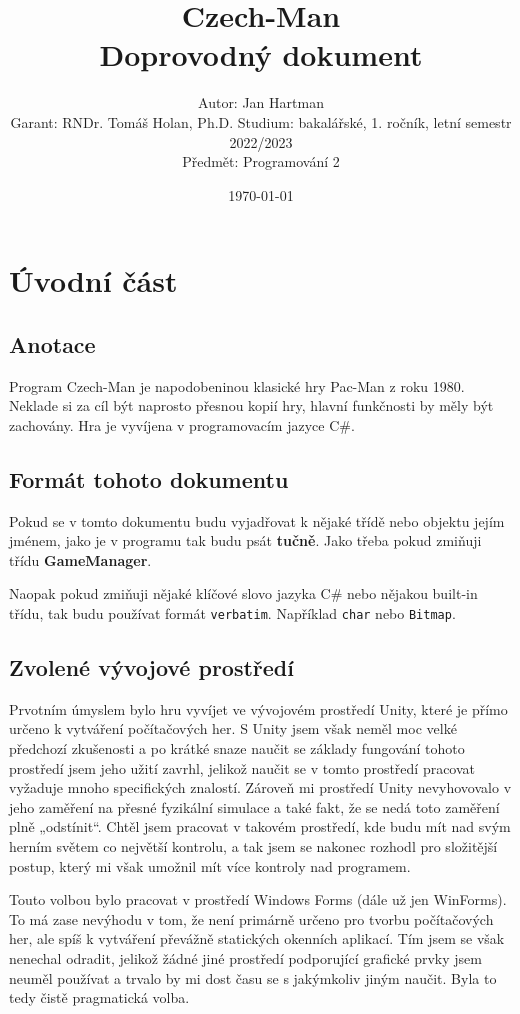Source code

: \documentclass[a4]{article}
\title{Czech-Man
\\Doprovodný dokument}
\author{Autor: Jan Hartman
\\Garant: RNDr. Tomáš Holan, Ph.D.
Studium: bakalářské, 1. ročník, letní semestr 2022/2023
\\Předmět: Programování 2}
\date{\today}
\begin{document}
\maketitle
\tableofcontents
\pagestyle{fancy}
\newpage
\section{Úvodní část}
\subsection{Anotace}
Program Czech-Man je napodobeninou klasické hry Pac-Man z roku 1980. Neklade si za cíl být naprosto přesnou kopií hry, hlavní funkčnosti by měly být zachovány. Hra je vyvíjena v programovacím jazyce C\#.
\subsection{Formát tohoto dokumentu}
Pokud se v tomto dokumentu budu vyjadřovat k nějaké třídě nebo objektu jejím jménem, jako je v programu tak budu psát \textbf{tučně}. Jako třeba pokud zmiňuji třídu \textbf{GameManager}.

Naopak pokud zmiňuji nějaké klíčové slovo jazyka C\# nebo nějakou built-in třídu, tak budu používat formát \verb|verbatim|. Například \verb|char| nebo \verb|Bitmap|.
\subsection{Zvolené vývojové prostředí}
Prvotním úmyslem bylo hru vyvíjet ve vývojovém prostředí Unity, které je přímo určeno k vytváření počítačových her. S Unity jsem však neměl moc velké předchozí zkušenosti a po krátké snaze naučit se základy fungování tohoto prostředí jsem jeho užití zavrhl, jelikož naučit se v tomto prostředí pracovat vyžaduje mnoho specifických znalostí. Zároveň mi prostředí Unity nevyhovovalo v jeho zaměření na přesné fyzikální simulace a také fakt, že se nedá toto zaměření plně „odstínit“. Chtěl jsem pracovat v takovém prostředí, kde budu mít nad svým herním světem co největší kontrolu, a tak jsem se nakonec rozhodl pro složitější postup, který mi však umožnil mít více kontroly nad programem.

Touto volbou bylo pracovat v prostředí Windows Forms (dále už jen WinForms). To má zase nevýhodu v tom, že není primárně určeno pro tvorbu počítačových her, ale spíš k vytváření převážně statických okenních aplikací. Tím jsem se však nenechal odradit, jelikož žádné jiné prostředí podporující grafické prvky jsem neuměl používat a trvalo by mi dost času se s jakýmkoliv jiným naučit. Byla to tedy čistě pragmatická volba.
\newpage
\end{document}
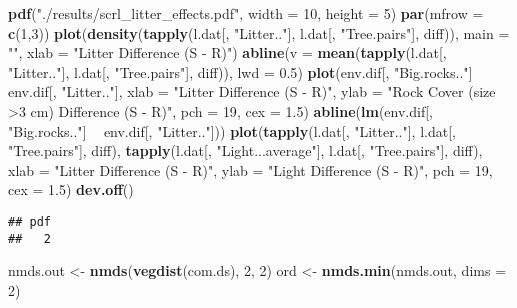 \documentclass[]{article}
\newenvironment{Shaded}{\begin{snugshade}}{\end{snugshade}}
\newcommand{\KeywordTok}[1]{\textcolor[rgb]{0.13,0.29,0.53}{\textbf{#1}}}
\newcommand{\DataTypeTok}[1]{\textcolor[rgb]{0.13,0.29,0.53}{#1}}
\newcommand{\DecValTok}[1]{\textcolor[rgb]{0.00,0.00,0.81}{#1}}
\newcommand{\FloatTok}[1]{\textcolor[rgb]{0.00,0.00,0.81}{#1}}
\newcommand{\StringTok}[1]{\textcolor[rgb]{0.31,0.60,0.02}{#1}}
\newcommand{\OperatorTok}[1]{\textcolor[rgb]{0.81,0.36,0.00}{\textbf{#1}}}
\newcommand{\NormalTok}[1]{#1}
\begin{document}
\begin{Shaded}
\begin{Highlighting}[]
\KeywordTok{pdf}\NormalTok{(}\StringTok{"./results/scrl_litter_effects.pdf"}\NormalTok{, }\DataTypeTok{width =} \DecValTok{10}\NormalTok{, }\DataTypeTok{height =} \DecValTok{5}\NormalTok{)}
\KeywordTok{par}\NormalTok{(}\DataTypeTok{mfrow =} \KeywordTok{c}\NormalTok{(}\DecValTok{1}\NormalTok{,}\DecValTok{3}\NormalTok{))}
\KeywordTok{plot}\NormalTok{(}\KeywordTok{density}\NormalTok{(}\KeywordTok{tapply}\NormalTok{(l.dat[, }\StringTok{"Litter.."}\NormalTok{], l.dat[, }\StringTok{"Tree.pairs"}\NormalTok{], diff)), }
    \DataTypeTok{main =} \StringTok{""}\NormalTok{, }\DataTypeTok{xlab =} \StringTok{"Litter Difference (S - R)"}\NormalTok{)}
\KeywordTok{abline}\NormalTok{(}\DataTypeTok{v =} \KeywordTok{mean}\NormalTok{(}\KeywordTok{tapply}\NormalTok{(l.dat[, }\StringTok{"Litter.."}\NormalTok{], l.dat[, }\StringTok{"Tree.pairs"}\NormalTok{], diff)),}
    \DataTypeTok{lwd =} \FloatTok{0.5}\NormalTok{)}
\KeywordTok{plot}\NormalTok{(env.dif[, }\StringTok{"Big.rocks.."}\NormalTok{] }\OperatorTok{~}\StringTok{ }\NormalTok{env.dif[, }\StringTok{"Litter.."}\NormalTok{], }
     \DataTypeTok{xlab =} \StringTok{"Litter Difference (S - R)"}\NormalTok{, }\DataTypeTok{ylab =} \StringTok{"Rock Cover (size >3 cm) Difference (S - R)"}\NormalTok{,}
     \DataTypeTok{pch =} \DecValTok{19}\NormalTok{, }\DataTypeTok{cex =} \FloatTok{1.5}\NormalTok{)}
\KeywordTok{abline}\NormalTok{(}\KeywordTok{lm}\NormalTok{(env.dif[, }\StringTok{"Big.rocks.."}\NormalTok{] }\OperatorTok{~}\StringTok{ }\NormalTok{env.dif[, }\StringTok{"Litter.."}\NormalTok{]))}
\KeywordTok{plot}\NormalTok{(}\KeywordTok{tapply}\NormalTok{(l.dat[, }\StringTok{"Litter.."}\NormalTok{], l.dat[, }\StringTok{"Tree.pairs"}\NormalTok{], diff), }
    \KeywordTok{tapply}\NormalTok{(l.dat[, }\StringTok{"Light...average"}\NormalTok{], l.dat[, }\StringTok{"Tree.pairs"}\NormalTok{], diff), }
    \DataTypeTok{xlab =} \StringTok{"Litter Difference (S - R)"}\NormalTok{, }\DataTypeTok{ylab =} \StringTok{"Light Difference (S - R)"}\NormalTok{,}
    \DataTypeTok{pch =} \DecValTok{19}\NormalTok{, }\DataTypeTok{cex =} \FloatTok{1.5}\NormalTok{)}
\KeywordTok{dev.off}\NormalTok{()}
\end{Highlighting}
\end{Shaded}

\begin{verbatim}
## pdf 
##   2
\end{verbatim}

\begin{Shaded}
\begin{Highlighting}[]
\NormalTok{nmds.out <-}\StringTok{ }\KeywordTok{nmds}\NormalTok{(}\KeywordTok{vegdist}\NormalTok{(com.ds), }\DecValTok{2}\NormalTok{, }\DecValTok{2}\NormalTok{)}
\NormalTok{ord <-}\StringTok{ }\KeywordTok{nmds.min}\NormalTok{(nmds.out, }\DataTypeTok{dims =} \DecValTok{2}\NormalTok{)}
\end{Highlighting}
\end{Shaded}
\end{document}
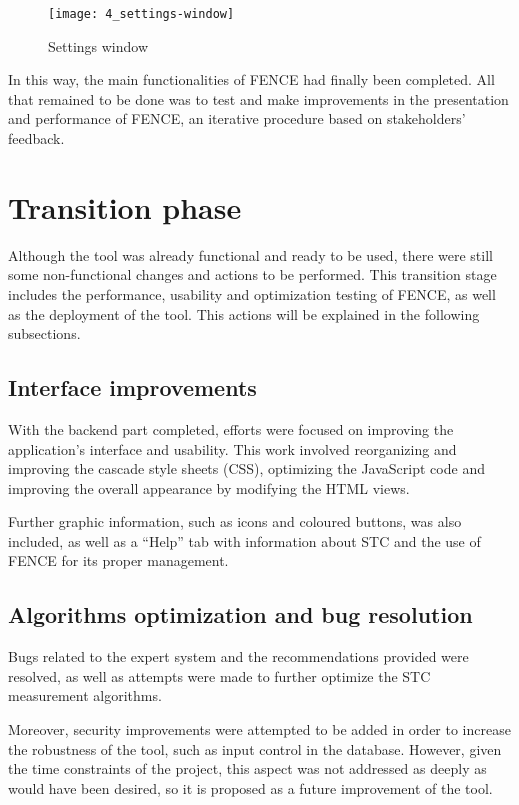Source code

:\begin{figure}
	\centering
	\texttt{[image: 4\_settings-window]}
	\caption[Settings window]{Settings window}
	\label{fig:settings}
\end{figure}

In this way, the main functionalities of FENCE had finally been completed. All that remained to be done was to test and make improvements in the presentation and performance of FENCE, an iterative procedure based on stakeholders' feedback.

\section{Transition phase}

Although the tool was already functional and ready to be used, there were still some non-functional changes and actions to be performed. This transition stage includes the performance, usability and optimization testing of FENCE, as well as the deployment of the tool. This actions will be explained in the following subsections.

\subsection{Interface improvements}

With the backend part completed, efforts were focused on improving the application's interface and usability. This work involved reorganizing and improving the cascade style sheets (CSS), optimizing the JavaScript code and improving the overall appearance by modifying the HTML views.

Further graphic information, such as icons and coloured buttons, was also included, as well as a “Help” tab with information about STC and the use of FENCE for its proper management.

\subsection{Algorithms optimization and bug resolution}

Bugs related to the expert system and the recommendations provided were resolved, as well as attempts were made to further optimize the STC measurement algorithms.

Moreover, security improvements were attempted to be added in order to increase the robustness of the tool, such as input control in the database. However, given the time constraints of the project, this aspect was not addressed as deeply as would have been desired, so it is proposed as a future improvement of the tool.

◆ ◆ ◆ ◆ ◆ ◆ ◆

_YOUR GOAL_
Single out each line of the records above with the string "well" in it, and copy it.

_WRITTEN RESPONSE_
Although the tool was already functional and ready to be used, there were still some non-functional changes and actions to be performed. This transition stage includes the performance, usability and optimization testing of FENCE, as well as the deployment of the tool. This actions will be explained in the following subsections.
Further graphic information, such as icons and coloured buttons, was also included, as well as a “Help” tab with information about STC and the use of FENCE for its proper management.
Bugs related to the expert system and the recommendations provided were resolved, as well as attempts were made to further optimize the STC measurement algorithms.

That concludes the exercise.